++++ DATA FOR THIS EXERCISE
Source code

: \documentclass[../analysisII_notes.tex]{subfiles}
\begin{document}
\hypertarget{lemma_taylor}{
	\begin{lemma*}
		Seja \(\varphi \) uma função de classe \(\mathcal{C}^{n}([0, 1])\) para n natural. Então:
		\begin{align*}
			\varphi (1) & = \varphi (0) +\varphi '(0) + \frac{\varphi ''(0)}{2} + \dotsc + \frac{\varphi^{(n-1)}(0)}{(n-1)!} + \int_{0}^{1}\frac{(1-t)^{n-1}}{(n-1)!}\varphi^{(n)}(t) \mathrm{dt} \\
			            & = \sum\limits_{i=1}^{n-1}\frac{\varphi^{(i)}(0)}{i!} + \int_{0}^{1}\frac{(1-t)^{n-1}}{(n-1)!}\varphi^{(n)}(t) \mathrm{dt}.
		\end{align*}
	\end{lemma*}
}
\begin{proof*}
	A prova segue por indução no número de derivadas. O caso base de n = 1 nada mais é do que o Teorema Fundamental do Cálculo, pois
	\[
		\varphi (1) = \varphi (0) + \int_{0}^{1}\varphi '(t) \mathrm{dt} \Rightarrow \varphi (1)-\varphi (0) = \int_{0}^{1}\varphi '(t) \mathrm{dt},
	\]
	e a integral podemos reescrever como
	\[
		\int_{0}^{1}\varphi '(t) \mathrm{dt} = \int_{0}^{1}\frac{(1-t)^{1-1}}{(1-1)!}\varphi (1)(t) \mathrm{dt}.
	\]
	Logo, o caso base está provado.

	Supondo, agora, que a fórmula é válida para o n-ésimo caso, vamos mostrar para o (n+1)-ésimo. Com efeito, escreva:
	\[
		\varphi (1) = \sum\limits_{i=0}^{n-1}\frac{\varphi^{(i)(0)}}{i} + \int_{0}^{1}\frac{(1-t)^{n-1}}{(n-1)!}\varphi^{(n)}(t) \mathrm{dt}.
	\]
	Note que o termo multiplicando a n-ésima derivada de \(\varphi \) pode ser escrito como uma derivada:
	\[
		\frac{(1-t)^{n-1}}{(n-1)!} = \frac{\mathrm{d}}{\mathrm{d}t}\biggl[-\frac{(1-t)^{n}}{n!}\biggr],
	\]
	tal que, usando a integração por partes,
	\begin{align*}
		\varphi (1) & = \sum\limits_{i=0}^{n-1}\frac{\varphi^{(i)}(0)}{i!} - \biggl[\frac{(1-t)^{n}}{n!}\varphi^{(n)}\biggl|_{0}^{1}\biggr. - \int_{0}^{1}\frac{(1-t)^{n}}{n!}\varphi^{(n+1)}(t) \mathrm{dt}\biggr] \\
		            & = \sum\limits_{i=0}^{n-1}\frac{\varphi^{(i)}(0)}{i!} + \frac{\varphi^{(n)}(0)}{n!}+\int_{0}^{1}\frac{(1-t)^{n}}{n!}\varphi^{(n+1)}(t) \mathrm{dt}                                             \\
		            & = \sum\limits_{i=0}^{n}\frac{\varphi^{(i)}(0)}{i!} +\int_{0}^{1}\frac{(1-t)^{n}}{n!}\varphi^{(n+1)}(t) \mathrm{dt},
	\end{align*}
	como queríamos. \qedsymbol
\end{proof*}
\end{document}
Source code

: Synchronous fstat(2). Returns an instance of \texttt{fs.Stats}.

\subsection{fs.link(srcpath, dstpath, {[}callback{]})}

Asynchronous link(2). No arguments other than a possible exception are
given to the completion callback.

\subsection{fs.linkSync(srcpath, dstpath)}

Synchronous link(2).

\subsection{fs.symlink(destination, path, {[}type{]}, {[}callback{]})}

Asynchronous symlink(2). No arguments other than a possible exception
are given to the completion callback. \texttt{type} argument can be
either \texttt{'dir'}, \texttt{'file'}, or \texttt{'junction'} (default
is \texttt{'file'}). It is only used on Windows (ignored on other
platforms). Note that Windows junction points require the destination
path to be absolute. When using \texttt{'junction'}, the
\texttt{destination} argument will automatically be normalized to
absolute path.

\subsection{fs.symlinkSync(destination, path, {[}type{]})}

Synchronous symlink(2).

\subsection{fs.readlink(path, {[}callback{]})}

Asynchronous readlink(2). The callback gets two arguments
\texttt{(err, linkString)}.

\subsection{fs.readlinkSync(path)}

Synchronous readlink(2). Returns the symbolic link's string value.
++++++++
● **TO DO**
Look over the data above and show each line that contains "absolute".

● **OUTPUT FOR THIS EXERCISE**
path to be absolute. When using \texttt{'junction'}, the
absolute path.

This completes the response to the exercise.